The vanishing gradient problem comes down to distance. The further a gradient has to travel through a network, the more it shrinks - and by the time it reaches the early layers, there's not much left to learn from.

Skip connections get around this problem by giving gradients a shorter path to travel.

During backpropagation, gradients don't have to pass through every layer in sequence. They can travel back through the skip connection directly, completely bypassing the convolutional layers. That shortcut keeps the gradient large enough to actually update the early layers.

This also changes what each block has to learn. Instead of finding a full transformation from scratch, the network only needs to learn a small correction on top of the input. That's a much easier optimization problem, and it means the network can go deeper without training becoming unstable.

To summarize, networks that were previously too deep to reliably train become trainable.

ResNet vs Traditional CNN Architectures

Traditional CNNs and ResNets both learn features from images, but they go about it in different ways.

In a traditional CNN, data flows through layers in a straight line. Each layer takes the output of the previous one, applies a transformation, and passes the result forward. That works well up to a point. Past a certain depth, the sequential structure becomes unreliable during backpropagation - gradients shrink, early layers stop learning, and accuracy starts to drop.

ResNet doesn't go in a straight line. Skip connections let the input bypass one or more layers and get added directly to the output further down the block. The network still learns transformations, but it also has a direct path for both data and gradients to travel through.

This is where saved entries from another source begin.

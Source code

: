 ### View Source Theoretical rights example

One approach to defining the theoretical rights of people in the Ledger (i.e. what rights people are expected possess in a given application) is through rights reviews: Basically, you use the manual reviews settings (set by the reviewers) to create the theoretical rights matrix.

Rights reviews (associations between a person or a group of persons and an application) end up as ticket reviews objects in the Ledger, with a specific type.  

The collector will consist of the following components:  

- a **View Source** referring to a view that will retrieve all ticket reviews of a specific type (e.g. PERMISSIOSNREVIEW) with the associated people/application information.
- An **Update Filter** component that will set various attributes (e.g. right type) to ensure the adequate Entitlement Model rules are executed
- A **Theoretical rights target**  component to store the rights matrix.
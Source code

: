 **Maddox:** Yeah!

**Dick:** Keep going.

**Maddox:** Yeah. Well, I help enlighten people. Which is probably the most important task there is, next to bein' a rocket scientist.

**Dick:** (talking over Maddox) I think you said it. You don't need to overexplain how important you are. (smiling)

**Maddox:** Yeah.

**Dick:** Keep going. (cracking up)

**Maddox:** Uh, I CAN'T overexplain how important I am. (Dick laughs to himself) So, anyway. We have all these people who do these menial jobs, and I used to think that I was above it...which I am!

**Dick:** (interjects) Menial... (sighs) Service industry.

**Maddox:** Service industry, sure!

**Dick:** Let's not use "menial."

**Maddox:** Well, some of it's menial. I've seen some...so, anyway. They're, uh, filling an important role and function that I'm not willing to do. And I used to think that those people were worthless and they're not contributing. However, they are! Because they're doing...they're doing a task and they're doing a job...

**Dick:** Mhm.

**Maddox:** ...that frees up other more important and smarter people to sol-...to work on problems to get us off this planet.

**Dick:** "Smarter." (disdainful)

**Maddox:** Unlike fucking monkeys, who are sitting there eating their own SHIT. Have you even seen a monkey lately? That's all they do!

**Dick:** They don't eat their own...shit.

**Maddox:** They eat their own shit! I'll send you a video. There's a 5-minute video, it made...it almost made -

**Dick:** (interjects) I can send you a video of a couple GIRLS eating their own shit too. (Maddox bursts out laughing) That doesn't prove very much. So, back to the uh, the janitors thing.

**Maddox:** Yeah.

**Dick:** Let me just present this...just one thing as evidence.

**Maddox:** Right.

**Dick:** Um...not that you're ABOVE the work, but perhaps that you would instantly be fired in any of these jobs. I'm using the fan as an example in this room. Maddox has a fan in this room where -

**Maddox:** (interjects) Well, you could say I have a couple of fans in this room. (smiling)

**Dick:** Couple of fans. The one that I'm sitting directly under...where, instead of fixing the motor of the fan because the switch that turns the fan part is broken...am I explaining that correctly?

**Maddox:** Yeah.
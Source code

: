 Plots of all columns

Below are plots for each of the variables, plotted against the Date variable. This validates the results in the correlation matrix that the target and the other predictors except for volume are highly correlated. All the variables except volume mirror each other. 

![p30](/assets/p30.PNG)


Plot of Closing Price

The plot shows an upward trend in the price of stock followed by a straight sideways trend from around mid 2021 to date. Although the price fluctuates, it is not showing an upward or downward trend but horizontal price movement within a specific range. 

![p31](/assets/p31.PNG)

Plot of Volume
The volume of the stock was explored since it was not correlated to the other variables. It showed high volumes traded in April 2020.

Here's how the two approaches compare:

ResNet versus traditional CNN

ResNet versus traditional CNN

The skip connections both help with gradients and make the optimization smoother, which means the network finds good weights faster and more reliably.

Applications of ResNet Architecture

ResNet architecture shows up across a wide range of real-world tasks.

Image classification is where ResNet started. It won the ImageNet Large Scale Visual Recognition Challenge in 2015, and it's still a go-to choice for classifying images into categories, whether that's medical scans, satellite imagery, or product photos.

Object detection workflows often use ResNets. Frameworks like Faster R-CNN and Mask R-CNN combine ResNet with a detection head that identifies and localizes objects within an image. ResNet does the feature extraction and the detection head does the rest.

Transfer learning is where ResNet gets genuinely useful for most data scientists. Instead of training from scratch - which takes days and a lot of data - you load a ResNet pretrained on ImageNet and fine-tune it on your own dataset. The pretrained weights already encode useful low-level features like edges, textures, and shapes, so you're starting from a much better place.

Feature extraction takes a similar approach. You run your images through a pretrained ResNet and pull the output from one of the later layers. Those outputs are dense, meaningful representations of your images that you can feed into a simpler classifier or clustering algorithm.

In all of these use cases, ResNet works as a pretrained starting point. Most deep learning frameworks come with pretrained ResNet weights out of the box, which makes it one of the easiest architectures to get started with.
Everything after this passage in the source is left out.